For decades, Home Innovation Research Labs has been polling builders nationwide about which products they most rely upon. Now, the results are available to you.
You may know Home Innovation Research Labs (formerly known as the NAHB Research Center) as the third-party certification firm that helps product manufacturers overcome barriers to market entry (as well as the folks whose average workday may involve, say, shooting 2x4s out of a cannon). But HIRL, an internationally accredited testing ground for code compliance, is now publishing the research it does that tracks not what brands of products builders are thinking of spec’ing or prefer to spec, but what they’ve actually spent money on. “We are producing demand data,” says Mike Luzier, President and CEO of HIRL, who points out that many other studies look at preference rather than purchase. Still others contain proprietary data that’s not readily available. “It’s far more useful and actionable information than opinion,” says Luzier of the Brand Use Survey. “It reflects actual sales. People have parted with their hard-earned money to purchase the product.”

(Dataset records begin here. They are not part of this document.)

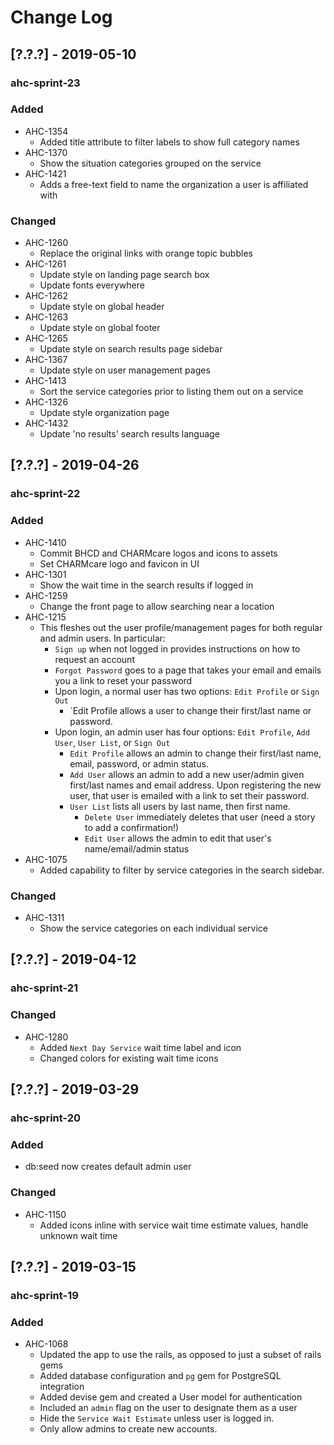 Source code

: # Change Log

## [?.?.?] - 2019-05-10
### ahc-sprint-23
### Added
  - AHC-1354
    - Added title attribute to filter labels to show full category names
  - AHC-1370
    - Show the situation categories grouped on the service
  - AHC-1421
    - Adds a free-text field to name the organization a user is affiliated with
### Changed
  - AHC-1260
    - Replace the original links with orange topic bubbles
  - AHC-1261
    - Update style on landing page search box
    - Update fonts everywhere
  - AHC-1262
    - Update style on global header
  - AHC-1263
    - Update style on global footer
  - AHC-1265
    - Update style on search results page sidebar
  - AHC-1367
    - Update style on user management pages
  - AHC-1413
    - Sort the service categories prior to listing them out on a service
  - AHC-1326
    - Update style organization page
  - AHC-1432
    - Update 'no results' search results language
    
## [?.?.?] - 2019-04-26
### ahc-sprint-22
### Added
  - AHC-1410
    - Commit BHCD and CHARMcare logos and icons to assets
    - Set CHARMcare logo and favicon in UI
  - AHC-1301
    - Show the wait time in the search results if logged in
  - AHC-1259
    - Change the front page to allow searching near a location
  - AHC-1215
    - This fleshes out the user profile/management pages for both regular and admin users. In particular:
      - `Sign up` when not logged in provides instructions on how to request an account
      - `Forgot Password` goes to a page that takes your email and emails you a link to reset your password
      - Upon login, a normal user has two options: `Edit Profile` or `Sign Out`
        - `Edit Profile allows a user to change their first/last name or password.
      - Upon login, an admin user has four options: `Edit Profile`, `Add User`, `User List`, or `Sign Out`
        - `Edit Profile` allows an admin to change their first/last name, email, password, or admin status.
        - `Add User` allows an admin to add a new user/admin given first/last names and email address. Upon registering the new user, that user is emailed with a link to set their password.
        - `User List` lists all users by last name, then first name.
          - `Delete User` immediately deletes that user (need a story to add a confirmation!)
          - `Edit User` allows the admin to edit that user's name/email/admin status
  - AHC-1075
    - Added capability to filter by service categories in the search sidebar.
### Changed
  - AHC-1311
    - Show the service categories on each individual service

## [?.?.?] - 2019-04-12
### ahc-sprint-21
### Changed
  - AHC-1280
    - Added `Next Day Service` wait time label and icon
    - Changed colors for existing wait time icons

## [?.?.?] - 2019-03-29
### ahc-sprint-20
### Added
  - db:seed now creates default admin user
### Changed
  - AHC-1150
    - Added icons inline with service wait time estimate values, handle unknown wait time

## [?.?.?] - 2019-03-15
### ahc-sprint-19
### Added
 - AHC-1068
    - Updated the app to use the rails, as opposed to just a subset of rails gems
    - Added database configuration and `pg` gem for PostgreSQL integration
    - Added devise gem and created a User model for authentication
    - Included an `admin` flag on the user to designate them as a user
    - Hide the `Service Wait Estimate` unless user is logged in.
    - Only allow admins to create new accounts.

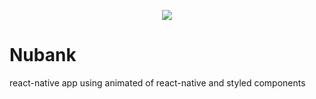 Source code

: <p align="center">
  <img src="https://i.imgsafe.org/f0/f0efb30935.gif">
</p>

# Nubank

react-native app using animated of react-native and styled components
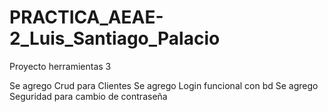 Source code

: # PRACTICA_AEAE-2_Luis_Santiago_Palacio
Proyecto herramientas 3

Se agrego Crud para Clientes
Se agrego Login funcional con bd
Se agrego Seguridad para cambio de contraseña
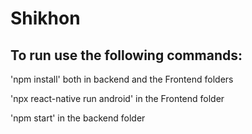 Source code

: # Shikhon


## To run use the following commands:

'npm install' both in backend and the Frontend folders 

'npx react-native run android' in the Frontend folder

'npm start' in the backend folder


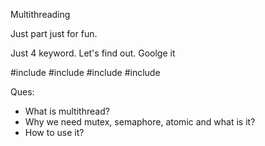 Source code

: 
Multithreading

Just part just for fun.

Just 4 keyword. Let's find out. Goolge it

#include <thread>
#include <mutex>
#include <semaphore>
#include <atomic>

Ques:
- What is multithread?
- Why we need mutex, semaphore, atomic and what is it?
- How to use it?
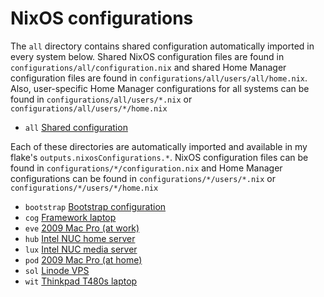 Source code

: # NixOS configurations

The `all` directory contains shared configuration automatically
imported in every system below. Shared NixOS configuration files are found in
`configurations/all/configuration.nix` and shared Home Manager configuration
files are found in  `configurations/all/users/all/home.nix`. Also, user-specific
Home Manager configurations for all systems can be found in 
`configurations/all/users/*.nix` or `configurations/all/users/*/home.nix`

- `all` [Shared configuration](https://github.com/suderman/nixos/tree/main/configurations/all)

Each of these directories are automatically imported and available in my
flake's `outputs.nixosConfigurations.*`. NixOS configuration files can be found in
`configurations/*/configuration.nix` and Home Manager configurations can be found in 
`configurations/*/users/*.nix` or `configurations/*/users/*/home.nix`

- `bootstrap` [Bootstrap configuration](https://github.com/suderman/nixos/tree/main/configurations/bootstrap)
- `cog` [Framework laptop](https://github.com/suderman/nixos/tree/main/configurations/cog)
- `eve` [2009 Mac Pro (at work)](https://github.com/suderman/nixos/tree/main/configurations/eve)
- `hub` [Intel NUC home server](https://github.com/suderman/nixos/tree/main/configurations/hub)  
- `lux` [Intel NUC media server](https://github.com/suderman/nixos/tree/main/configurations/lux)  
- `pod` [2009 Mac Pro (at home)](https://github.com/suderman/nixos/tree/main/configurations/pod) 
- `sol` [Linode VPS](https://github.com/suderman/nixos/tree/main/configurations/sol)
- `wit` [Thinkpad T480s laptop](https://github.com/suderman/nixos/tree/main/configurations/wit)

The method is meticulous, with intense care taken to ensure that the sample accounts for what’s really going on in the marketplace. HIRL breaks the country up into 32 discrete areas that run mostly along state lines. By and large, they’re the same market areas that were used during the 1970s, when HIRL first started examining builder preferences, and they hew to those used by the National Association of Home Builders and the Census Bureau, says Ed Hudson, director of market research at HIRL. Responses are weighted by builder volume: Data gathered must be proportional to housing starts to ensure that a particular region isn’t over- or under-represented.
“Because of our understanding of the industry, it’s not actually that hard to put this together,” says Luzier, who boasts about Hudson, HIRL’s resident data obsessive, being a former carpenter with an encyclopedic knowledge of home building. “The main challenge is getting a representative sample so that the information is truly indicative.”